Los moderados ciertamente han perdido el control. No pueden proteger monumentos públicos, y se ven obligados a adelantarse a los neonazis legislando el programa neonazi. El parlamento ucraniano cautivo ha introducido medidas para prohibir todo uso oficial del lenguaje ruso. Esto, por supuesto, es inaceptable en las provincias rusas.

 

Como señalé en un artículo anterior, el propio parlamento ucraniano es responsable por la destrucción de la democracia en Ucrania. Sus acciones inconstitucionales y antidemocráticas han allanado el camino para los neonazis que ahora tienen el precedente de tratar a los moderados de la misma manera cómo los moderados trataron al gobierno elegido y ocultar su ilegalidad con acusaciones de crímenes y mandatos de arresto. Actualmente el ilegalmente depuesto presidente Yanukovych está en fuga. ¿Estará mañana en fuga el actual presidente, Oleksander Turchinov, puesto en su cargo por los moderados, no por el pueblo? Si una elección democrática no aseguró la legitimidad del presidente

Yanukovych, ¿cómo asegurará la legitimidad de Turchinov un retazo de parlamento?

 

Qué puede responder Turchinov si los neonazis le plantean la pregunta de Lenin a Kerensky: “¿Quién te eligió?”

 

Si Washington ha perdido el control del golpe y es incapaz de restaurar el control a los moderados que ha alineado con la UE y la OTAN, una guerra parecería inevitable.

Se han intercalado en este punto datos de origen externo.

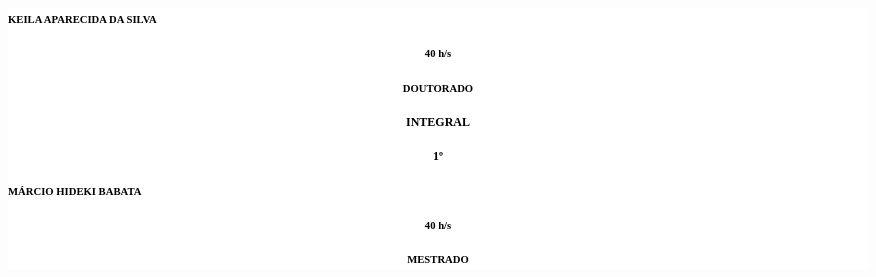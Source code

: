  <tr style='mso-yfti-irow:8;height:14.25pt'>
  <td width=268 nowrap colspan=4 style='width:201.3pt;border:solid windowtext 1.0pt;
  mso-border-alt:solid windowtext 1.0pt;mso-border-right-alt:solid windowtext .5pt;
  padding:0cm 3.5pt 0cm 3.5pt;height:14.25pt'>
  <p class=MsoNormal><b><span style='font-size:8.0pt;font-family:"Arial Narrow","sans-serif";
  color:black'>KEILA APARECIDA DA SILVA<o:p></o:p></span></b></p>
  </td>
  <td width=100 nowrap colspan=2 style='width:74.95pt;border:solid windowtext 1.0pt;
  border-left:none;mso-border-top-alt:solid windowtext 1.0pt;mso-border-bottom-alt:
  solid windowtext 1.0pt;mso-border-right-alt:solid windowtext .5pt;padding:
  0cm 3.5pt 0cm 3.5pt;height:14.25pt'>
  <p class=MsoNormal align=center style='text-align:center'><b><span
  style='font-size:8.0pt;font-family:"Arial Narrow","sans-serif";color:black'>40
  h/s<o:p></o:p></span></b></p>
  </td>
  <td width=100 nowrap colspan=3 style='width:74.95pt;border:solid windowtext 1.0pt;
  border-left:none;mso-border-top-alt:solid windowtext 1.0pt;mso-border-bottom-alt:
  solid windowtext 1.0pt;mso-border-right-alt:solid windowtext .5pt;padding:
  0cm 3.5pt 0cm 3.5pt;height:14.25pt'>
  <p class=MsoNormal align=center style='text-align:center'><b><span
  style='font-size:8.0pt;font-family:"Arial Narrow","sans-serif";color:black'>DOUTORADO<o:p></o:p></span></b></p>
  </td>
  <td width=100 nowrap colspan=4 style='width:75.0pt;border:solid windowtext 1.0pt;
  border-left:none;mso-border-top-alt:solid windowtext 1.0pt;mso-border-bottom-alt:
  solid windowtext 1.0pt;mso-border-right-alt:solid windowtext .5pt;padding:
  0cm 3.5pt 0cm 3.5pt;height:14.25pt'>
  <p class=MsoNormal align=center style='text-align:center'><b><span
  style='font-size:9.0pt;font-family:"Arial Narrow","sans-serif";color:black'>INTEGRAL<o:p></o:p></span></b></p>
  </td>
  <td width=61 nowrap colspan=2 style='width:45.8pt;border:solid windowtext 1.0pt;
  border-left:none;padding:0cm 3.5pt 0cm 3.5pt;height:14.25pt'>
  <p class=MsoNormal align=center style='text-align:center'><b><span
  style='font-size:9.0pt;font-family:"Arial Narrow","sans-serif";color:black'>1º<o:p></o:p></span></b></p>
  </td>
 </tr>
 <tr style='mso-yfti-irow:9;height:14.25pt'>
  <td width=268 nowrap colspan=4 style='width:201.3pt;border:solid windowtext 1.0pt;
  border-top:none;mso-border-top-alt:solid windowtext 1.0pt;mso-border-alt:
  solid windowtext 1.0pt;mso-border-right-alt:solid windowtext .5pt;padding:
  0cm 3.5pt 0cm 3.5pt;height:14.25pt'>
  <p class=MsoNormal><b><span style='font-size:8.0pt;font-family:"Arial Narrow","sans-serif";
  color:black'>MÁRCIO HIDEKI BABATA<o:p></o:p></span></b></p>
  </td>
  <td width=100 nowrap colspan=2 style='width:74.95pt;border-top:none;
  border-left:none;border-bottom:solid windowtext 1.0pt;border-right:solid windowtext 1.0pt;
  mso-border-top-alt:solid windowtext 1.0pt;mso-border-top-alt:solid windowtext 1.0pt;
  mso-border-bottom-alt:solid windowtext 1.0pt;mso-border-right-alt:solid windowtext .5pt;
  padding:0cm 3.5pt 0cm 3.5pt;height:14.25pt'>
  <p class=MsoNormal align=center style='text-align:center'><b><span
  style='font-size:8.0pt;font-family:"Arial Narrow","sans-serif";color:black'>40
  h/s<o:p></o:p></span></b></p>
  </td>
  <td width=100 nowrap colspan=3 style='width:74.95pt;border-top:none;
  border-left:none;border-bottom:solid windowtext 1.0pt;border-right:solid windowtext 1.0pt;
  mso-border-top-alt:solid windowtext 1.0pt;mso-border-top-alt:solid windowtext 1.0pt;
  mso-border-bottom-alt:solid windowtext 1.0pt;mso-border-right-alt:solid windowtext .5pt;
  padding:0cm 3.5pt 0cm 3.5pt;height:14.25pt'>
  <p class=MsoNormal align=center style='text-align:center'><b><span
  style='font-size:8.0pt;font-family:"Arial Narrow","sans-serif";color:black'>MESTRADO<o:p></o:p></span></b></p>
  </td>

No cabe duda que las provincias rusas buscarían y obtendrían la protección de Rusia. No se sabe si Rusia iría más lejos y derrocaría a los neonazis en Ucrania occidental. Si Washington, que parece haber posicionado fuerzas militares en la región, suministraría la fuerza militar a los moderados para derrotar a los neonazis también está por ver, así como la reacción de Rusia.

 

En un artículo anterior describí la situación como “Sonámbulos de Nuevo”, una analogía con cómo los errores de cálculo resultaron en la Primera Guerra Mundial.

 

Todo el mundo debería estar alarmado ante la imprudente e irresponsable intromisión de Washington en Ucrania. Al crear una amenaza estratégica directa para Rusia, el demente hegémono en Washington ha urdido un enfrentamiento de Grandes Potencias y creado el riesgo de destrucción del mundo.

 

Paul Craig Roberts es un economista norteamericano, autor, columnista, antiguo adjunto al Secretario del Tesoro y autor del libro “ The Failure of Laissez Faire Capitalism”, entre otros.